YOUR INSTRUCTIONS:
Retype all the records below exactly as they are, with no image carried over.

━━━━━━━━━━━━━━━━━━━━━━━━━━━━━━

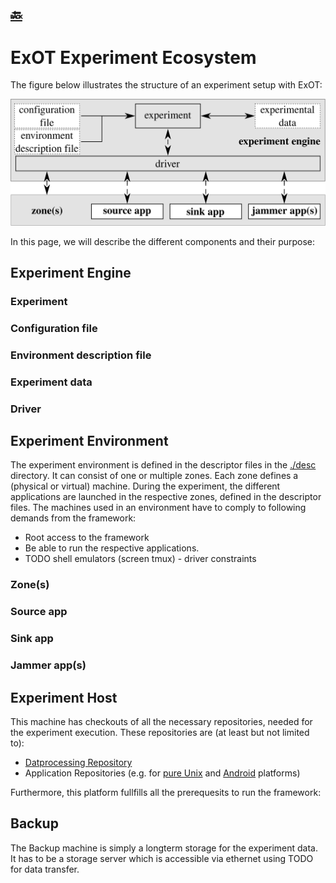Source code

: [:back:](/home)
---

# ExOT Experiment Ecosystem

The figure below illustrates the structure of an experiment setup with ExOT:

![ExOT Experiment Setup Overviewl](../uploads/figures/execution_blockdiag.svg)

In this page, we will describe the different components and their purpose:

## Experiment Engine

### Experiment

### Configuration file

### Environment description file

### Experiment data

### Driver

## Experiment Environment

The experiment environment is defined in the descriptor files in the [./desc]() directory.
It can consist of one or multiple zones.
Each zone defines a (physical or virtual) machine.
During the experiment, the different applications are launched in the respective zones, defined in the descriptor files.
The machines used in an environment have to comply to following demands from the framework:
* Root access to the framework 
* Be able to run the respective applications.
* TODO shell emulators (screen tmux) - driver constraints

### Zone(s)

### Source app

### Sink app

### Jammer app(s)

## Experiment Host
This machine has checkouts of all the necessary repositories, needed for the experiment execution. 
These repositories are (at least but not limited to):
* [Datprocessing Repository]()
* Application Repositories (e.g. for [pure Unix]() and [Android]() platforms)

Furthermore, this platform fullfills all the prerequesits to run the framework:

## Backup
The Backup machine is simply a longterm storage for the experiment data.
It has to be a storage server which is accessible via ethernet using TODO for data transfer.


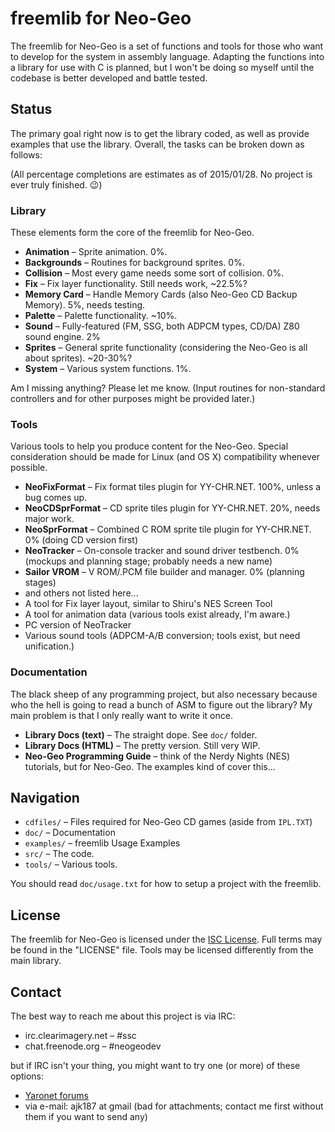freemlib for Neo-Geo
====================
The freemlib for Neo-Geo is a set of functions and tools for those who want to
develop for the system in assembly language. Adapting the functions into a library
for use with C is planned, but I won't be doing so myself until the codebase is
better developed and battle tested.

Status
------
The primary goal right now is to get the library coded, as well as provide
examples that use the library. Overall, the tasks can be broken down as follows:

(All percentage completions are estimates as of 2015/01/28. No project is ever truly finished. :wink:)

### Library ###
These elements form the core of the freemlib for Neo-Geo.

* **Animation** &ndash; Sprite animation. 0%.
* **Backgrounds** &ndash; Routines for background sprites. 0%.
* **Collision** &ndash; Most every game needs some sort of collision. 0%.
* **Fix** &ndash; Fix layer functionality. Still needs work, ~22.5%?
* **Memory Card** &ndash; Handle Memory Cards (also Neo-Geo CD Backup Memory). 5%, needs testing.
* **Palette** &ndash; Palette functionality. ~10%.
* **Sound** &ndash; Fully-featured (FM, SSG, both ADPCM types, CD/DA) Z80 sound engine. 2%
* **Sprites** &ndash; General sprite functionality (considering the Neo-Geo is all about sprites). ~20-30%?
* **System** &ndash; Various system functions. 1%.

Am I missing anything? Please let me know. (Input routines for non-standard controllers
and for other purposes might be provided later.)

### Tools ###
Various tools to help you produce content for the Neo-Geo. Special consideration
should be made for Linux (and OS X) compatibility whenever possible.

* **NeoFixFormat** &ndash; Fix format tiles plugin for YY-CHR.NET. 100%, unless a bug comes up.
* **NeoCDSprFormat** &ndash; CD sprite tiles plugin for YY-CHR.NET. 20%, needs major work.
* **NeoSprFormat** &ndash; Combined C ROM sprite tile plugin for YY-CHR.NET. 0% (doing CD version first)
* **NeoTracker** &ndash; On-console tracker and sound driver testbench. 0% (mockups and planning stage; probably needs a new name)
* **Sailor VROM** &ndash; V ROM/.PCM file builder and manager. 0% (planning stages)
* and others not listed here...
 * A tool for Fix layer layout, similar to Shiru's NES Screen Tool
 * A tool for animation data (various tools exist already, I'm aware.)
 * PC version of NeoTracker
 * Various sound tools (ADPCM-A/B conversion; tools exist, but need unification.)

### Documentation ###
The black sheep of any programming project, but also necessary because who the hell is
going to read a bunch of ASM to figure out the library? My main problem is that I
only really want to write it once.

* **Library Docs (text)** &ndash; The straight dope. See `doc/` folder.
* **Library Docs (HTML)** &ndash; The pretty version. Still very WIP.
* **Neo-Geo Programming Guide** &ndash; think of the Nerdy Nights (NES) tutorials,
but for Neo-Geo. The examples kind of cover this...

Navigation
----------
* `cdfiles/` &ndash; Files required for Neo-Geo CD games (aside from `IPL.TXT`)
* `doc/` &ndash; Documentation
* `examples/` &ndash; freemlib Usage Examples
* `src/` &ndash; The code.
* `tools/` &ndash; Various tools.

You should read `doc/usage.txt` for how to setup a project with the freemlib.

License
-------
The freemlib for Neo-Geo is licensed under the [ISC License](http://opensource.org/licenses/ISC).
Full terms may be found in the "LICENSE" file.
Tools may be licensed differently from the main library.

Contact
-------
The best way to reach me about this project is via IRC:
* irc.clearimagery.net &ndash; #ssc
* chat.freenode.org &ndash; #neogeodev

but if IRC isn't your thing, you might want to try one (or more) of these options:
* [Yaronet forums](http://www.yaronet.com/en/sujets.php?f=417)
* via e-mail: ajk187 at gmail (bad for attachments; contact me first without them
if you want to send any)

━━━━━━━━━━━━━━━━━━━━━━━━━━━━━━

ANSWER TO THIS PROBLEM:
Source code

: [:back:](/home)
---

# ExOT Experiment Ecosystem

The figure below illustrates the structure of an experiment setup with ExOT:

![ExOT Experiment Setup Overviewl](../uploads/figures/execution_blockdiag.svg)

In this page, we will describe the different components and their purpose:

## Experiment Engine

### Experiment

### Configuration file

### Environment description file

### Experiment data

### Driver

## Experiment Environment

The experiment environment is defined in the descriptor files in the [./desc]() directory.
It can consist of one or multiple zones.
Each zone defines a (physical or virtual) machine.
During the experiment, the different applications are launched in the respective zones, defined in the descriptor files.
The machines used in an environment have to comply to following demands from the framework:
* Root access to the framework 
* Be able to run the respective applications.
* TODO shell emulators (screen tmux) - driver constraints

### Zone(s)

### Source app

### Sink app

### Jammer app(s)

## Experiment Host
This machine has checkouts of all the necessary repositories, needed for the experiment execution. 
These repositories are (at least but not limited to):
* [Datprocessing Repository]()
* Application Repositories (e.g. for [pure Unix]() and [Android]() platforms)

Furthermore, this platform fullfills all the prerequesits to run the framework:

## Backup
The Backup machine is simply a longterm storage for the experiment data.
It has to be a storage server which is accessible via ethernet using TODO for data transfer.


freemlib for Neo-Geo
====================
The freemlib for Neo-Geo is a set of functions and tools for those who want to
develop for the system in assembly language. Adapting the functions into a library
for use with C is planned, but I won't be doing so myself until the codebase is
better developed and battle tested.

Status
------
The primary goal right now is to get the library coded, as well as provide
examples that use the library. Overall, the tasks can be broken down as follows:

(All percentage completions are estimates as of 2015/01/28. No project is ever truly finished. :wink:)

### Library ###
These elements form the core of the freemlib for Neo-Geo.

* **Animation** &ndash; Sprite animation. 0%.
* **Backgrounds** &ndash; Routines for background sprites. 0%.
* **Collision** &ndash; Most every game needs some sort of collision. 0%.
* **Fix** &ndash; Fix layer functionality. Still needs work, ~22.5%?
* **Memory Card** &ndash; Handle Memory Cards (also Neo-Geo CD Backup Memory). 5%, needs testing.
* **Palette** &ndash; Palette functionality. ~10%.
* **Sound** &ndash; Fully-featured (FM, SSG, both ADPCM types, CD/DA) Z80 sound engine. 2%
* **Sprites** &ndash; General sprite functionality (considering the Neo-Geo is all about sprites). ~20-30%?
* **System** &ndash; Various system functions. 1%.

Am I missing anything? Please let me know. (Input routines for non-standard controllers
and for other purposes might be provided later.)

### Tools ###
Various tools to help you produce content for the Neo-Geo. Special consideration
should be made for Linux (and OS X) compatibility whenever possible.

* **NeoFixFormat** &ndash; Fix format tiles plugin for YY-CHR.NET. 100%, unless a bug comes up.
* **NeoCDSprFormat** &ndash; CD sprite tiles plugin for YY-CHR.NET. 20%, needs major work.
* **NeoSprFormat** &ndash; Combined C ROM sprite tile plugin for YY-CHR.NET. 0% (doing CD version first)
* **NeoTracker** &ndash; On-console tracker and sound driver testbench. 0% (mockups and planning stage; probably needs a new name)
* **Sailor VROM** &ndash; V ROM/.PCM file builder and manager. 0% (planning stages)
* and others not listed here...
 * A tool for Fix layer layout, similar to Shiru's NES Screen Tool
 * A tool for animation data (various tools exist already, I'm aware.)
 * PC version of NeoTracker
 * Various sound tools (ADPCM-A/B conversion; tools exist, but need unification.)

### Documentation ###
The black sheep of any programming project, but also necessary because who the hell is
going to read a bunch of ASM to figure out the library? My main problem is that I
only really want to write it once.

* **Library Docs (text)** &ndash; The straight dope. See `doc/` folder.
* **Library Docs (HTML)** &ndash; The pretty version. Still very WIP.
* **Neo-Geo Programming Guide** &ndash; think of the Nerdy Nights (NES) tutorials,
but for Neo-Geo. The examples kind of cover this...

Navigation
----------
* `cdfiles/` &ndash; Files required for Neo-Geo CD games (aside from `IPL.TXT`)
* `doc/` &ndash; Documentation
* `examples/` &ndash; freemlib Usage Examples
* `src/` &ndash; The code.
* `tools/` &ndash; Various tools.

You should read `doc/usage.txt` for how to setup a project with the freemlib.

License
-------
The freemlib for Neo-Geo is licensed under the [ISC License](http://opensource.org/licenses/ISC).
Full terms may be found in the "LICENSE" file.
Tools may be licensed differently from the main library.

Contact
-------
The best way to reach me about this project is via IRC:
* irc.clearimagery.net &ndash; #ssc
* chat.freenode.org &ndash; #neogeodev

but if IRC isn't your thing, you might want to try one (or more) of these options:
* [Yaronet forums](http://www.yaronet.com/en/sujets.php?f=417)
* via e-mail: ajk187 at gmail (bad for attachments; contact me first without them
if you want to send any)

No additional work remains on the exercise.